If you or someone you know shows signs or symptoms of Huntington’s disease, it’s essential to see a doctor. Early Huntington’s disease diagnosis and treatment can improve quality of life and may extend life expectancy. A doctor can provide support and resources to help you cope with the disease. If you’re concerned about your risk of Huntington’s disease, a genetic counselor can help you understand your risks and make informed decisions about your health.
Treatment of Huntington’s Disease
There is no cure for Huntington’s disease, but treatments available can help manage symptoms and improve quality of life. Treatment options include:
- Medications to relieve symptoms such as involuntary movements, depression, anxiety, and insomnia.
- Physical therapy to help maintain muscle strength and range of motion.
- Occupational therapy to help with activities of daily living.
- Speech therapy to help with communication difficulties.
- Nutritional counseling to ensure proper nutrition.
- Counseling and support groups to provide emotional support.
After a genetic test and disease confirmation, the prognosis for Huntington’s disease is generally poor. The disease is progressive, which means that symptoms worsen over time. The average life expectancy after diagnosis is about 15 years. There is currently no cure for Huntington’s disease and no way to slow its progression. However, treatment can help manage Huntington’s disease symptoms and improve quality of life. If you or someone you know has Huntington’s disease, many resources are available to help.
Huntington’s disease is a serious condition that can devastate the person with it and their loved ones. If you or someone you know is affected by Huntington’s disease, many resources are available to help.
As you can see, this is quite a serious disease that can affect many areas of our body. To save yourself or undergo a course of treatment, you should seek the help of professionals. For this, you can consider the LoneStar Neurology clinic. It is enough to call 214-619-1910 or use the special contact button. After that, our manager will contact you and provide further instructions.
- What type of disease is Huntington’s?
Huntington’s disease is a progressive brain disorder that causes uncontrollable movements, emotional issues, and cognitive decline (cognition). The most common form of this disorder, adult-onset Huntington’s disease, usually appears in a person’s thirties or forties.
- What type of mutation is Huntington’s disease?
The HTT mutation causes Huntington’s disease and involves a CAG trinucleotide repeat in the DNA. This segment comprises three DNA building blocks that appear multiple times in a row (cytosine, adenine, and guanine).

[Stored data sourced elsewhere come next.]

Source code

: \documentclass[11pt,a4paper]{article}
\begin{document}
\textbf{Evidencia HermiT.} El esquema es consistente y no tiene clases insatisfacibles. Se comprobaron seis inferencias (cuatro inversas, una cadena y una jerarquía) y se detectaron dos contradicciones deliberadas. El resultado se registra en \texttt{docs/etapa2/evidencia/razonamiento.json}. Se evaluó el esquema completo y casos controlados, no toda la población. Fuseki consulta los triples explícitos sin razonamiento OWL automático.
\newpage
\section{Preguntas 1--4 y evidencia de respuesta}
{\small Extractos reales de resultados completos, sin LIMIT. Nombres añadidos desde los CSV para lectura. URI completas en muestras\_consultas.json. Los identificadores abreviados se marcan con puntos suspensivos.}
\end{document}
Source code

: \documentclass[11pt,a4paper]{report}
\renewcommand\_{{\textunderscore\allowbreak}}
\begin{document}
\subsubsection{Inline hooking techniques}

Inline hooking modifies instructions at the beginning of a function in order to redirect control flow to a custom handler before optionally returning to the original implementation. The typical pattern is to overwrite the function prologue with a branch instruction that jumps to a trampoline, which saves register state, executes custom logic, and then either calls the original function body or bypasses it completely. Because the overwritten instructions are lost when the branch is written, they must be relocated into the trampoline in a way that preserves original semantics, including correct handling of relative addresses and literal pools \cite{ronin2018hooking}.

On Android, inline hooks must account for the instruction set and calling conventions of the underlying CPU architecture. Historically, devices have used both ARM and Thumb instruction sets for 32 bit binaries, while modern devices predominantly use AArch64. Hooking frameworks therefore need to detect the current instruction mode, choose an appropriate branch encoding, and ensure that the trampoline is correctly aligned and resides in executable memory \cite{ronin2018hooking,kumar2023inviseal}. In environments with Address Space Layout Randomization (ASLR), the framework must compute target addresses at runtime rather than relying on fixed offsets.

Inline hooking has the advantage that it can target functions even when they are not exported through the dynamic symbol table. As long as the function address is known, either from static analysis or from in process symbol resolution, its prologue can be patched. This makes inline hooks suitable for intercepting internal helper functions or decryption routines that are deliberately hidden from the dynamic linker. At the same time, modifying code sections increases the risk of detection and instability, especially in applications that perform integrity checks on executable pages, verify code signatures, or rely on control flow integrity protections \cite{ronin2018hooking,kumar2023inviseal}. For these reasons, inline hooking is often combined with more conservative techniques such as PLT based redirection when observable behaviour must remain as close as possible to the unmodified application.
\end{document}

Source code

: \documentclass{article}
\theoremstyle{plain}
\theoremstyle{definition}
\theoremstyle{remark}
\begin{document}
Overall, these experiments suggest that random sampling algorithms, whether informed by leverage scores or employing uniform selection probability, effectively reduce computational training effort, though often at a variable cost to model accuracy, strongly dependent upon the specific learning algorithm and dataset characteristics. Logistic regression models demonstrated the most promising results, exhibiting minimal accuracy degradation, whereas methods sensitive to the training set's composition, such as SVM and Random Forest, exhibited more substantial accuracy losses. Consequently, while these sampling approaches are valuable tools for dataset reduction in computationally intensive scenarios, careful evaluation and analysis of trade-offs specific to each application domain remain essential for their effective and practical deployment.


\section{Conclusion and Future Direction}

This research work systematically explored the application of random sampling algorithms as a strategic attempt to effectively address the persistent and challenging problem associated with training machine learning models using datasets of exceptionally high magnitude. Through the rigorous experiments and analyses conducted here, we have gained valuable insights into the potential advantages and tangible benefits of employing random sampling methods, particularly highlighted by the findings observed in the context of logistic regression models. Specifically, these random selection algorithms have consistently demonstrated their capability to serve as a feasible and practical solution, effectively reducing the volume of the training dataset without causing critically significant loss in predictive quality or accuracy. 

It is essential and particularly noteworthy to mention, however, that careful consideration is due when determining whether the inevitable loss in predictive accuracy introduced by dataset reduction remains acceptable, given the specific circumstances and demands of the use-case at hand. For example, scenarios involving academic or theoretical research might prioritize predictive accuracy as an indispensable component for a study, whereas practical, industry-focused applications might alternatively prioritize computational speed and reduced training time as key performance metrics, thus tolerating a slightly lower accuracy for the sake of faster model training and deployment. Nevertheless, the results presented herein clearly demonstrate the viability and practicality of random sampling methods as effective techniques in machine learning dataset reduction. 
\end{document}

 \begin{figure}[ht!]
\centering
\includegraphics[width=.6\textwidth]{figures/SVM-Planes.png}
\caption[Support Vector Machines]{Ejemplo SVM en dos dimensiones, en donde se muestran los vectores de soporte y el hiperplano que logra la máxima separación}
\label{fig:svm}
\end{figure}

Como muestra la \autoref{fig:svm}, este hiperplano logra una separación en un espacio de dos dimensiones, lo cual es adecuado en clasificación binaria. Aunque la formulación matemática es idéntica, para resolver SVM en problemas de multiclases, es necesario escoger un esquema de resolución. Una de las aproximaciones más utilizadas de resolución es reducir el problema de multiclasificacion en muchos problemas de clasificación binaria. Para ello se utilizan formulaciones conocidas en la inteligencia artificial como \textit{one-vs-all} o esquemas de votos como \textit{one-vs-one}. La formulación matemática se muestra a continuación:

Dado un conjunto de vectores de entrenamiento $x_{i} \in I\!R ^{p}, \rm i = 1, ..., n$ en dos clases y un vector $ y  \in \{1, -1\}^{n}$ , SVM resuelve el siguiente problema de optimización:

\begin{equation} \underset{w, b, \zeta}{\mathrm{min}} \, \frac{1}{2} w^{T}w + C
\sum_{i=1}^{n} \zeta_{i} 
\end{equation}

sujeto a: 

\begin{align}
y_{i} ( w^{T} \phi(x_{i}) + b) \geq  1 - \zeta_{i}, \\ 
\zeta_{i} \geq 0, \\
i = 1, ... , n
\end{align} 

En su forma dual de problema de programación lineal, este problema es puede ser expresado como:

- What are the 5 stages of Huntington’s?
5 Stages of Huntington’s Disease are:
- Stage 1: Preclinical stage.
- Stage 2: Early stage.
- Stage 3: Middle stage.
- Stage 4: Late stage.
- Stage 5: End-of-life stage.
- Is there a test for Huntington’s disease?
A genetic test using a blood sample will be performed to diagnose Huntington’s disease. This test is usually combined with a complete medical history and other neurological and laboratory tests.